METHODS: MRI features of 21 patients with preoperative suspicion of retrorectal tumors were analyzed based on the histopathological and clinical data.
RESULTS: Fourteen benign cystic lesions appeared hypointense on T1-weighted images, and hyperintense on T2-weighted images with regular peripheral rim. Epidermoid or dermoid cysts were unilocular, and tailgut cysts were multilocular. Presence of intracystic intermediate signal intensity was observed in one case of tailgut cyst with a component of adenocarcinoma. Six solid tumors were malignant lesions and showed heterogeneous intensity on MRI. Mucinous adenocarcinomas showed high signal intensity on T2-weighted and mesh-like enhancing areas on fat-suppressed T2-weighted images.

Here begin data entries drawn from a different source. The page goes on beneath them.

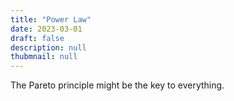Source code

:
 ```yaml
---
title: "Power Law"
date: 2023-03-01
draft: false
description: null
thubmnail: null
---
```


The Pareto principle might be the key to everything.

There was a fistula between the mass and anus with an internal opening in mucinous adenocarcinomas arising from anal fistula. Gastrointestinal stromal tumors displayed low signal intensity on T1-weighted images, and intermediate to high signal intensity on T2-weighted images. Central necrosis could be seen as a high signal on T2-weighted images.
CONCLUSION: MRI is a helpful technique to define the extent of the retrorectal tumor and its relationship to the surrounding structures, and also to demonstrate possible complications so as to choose the best surgical approach.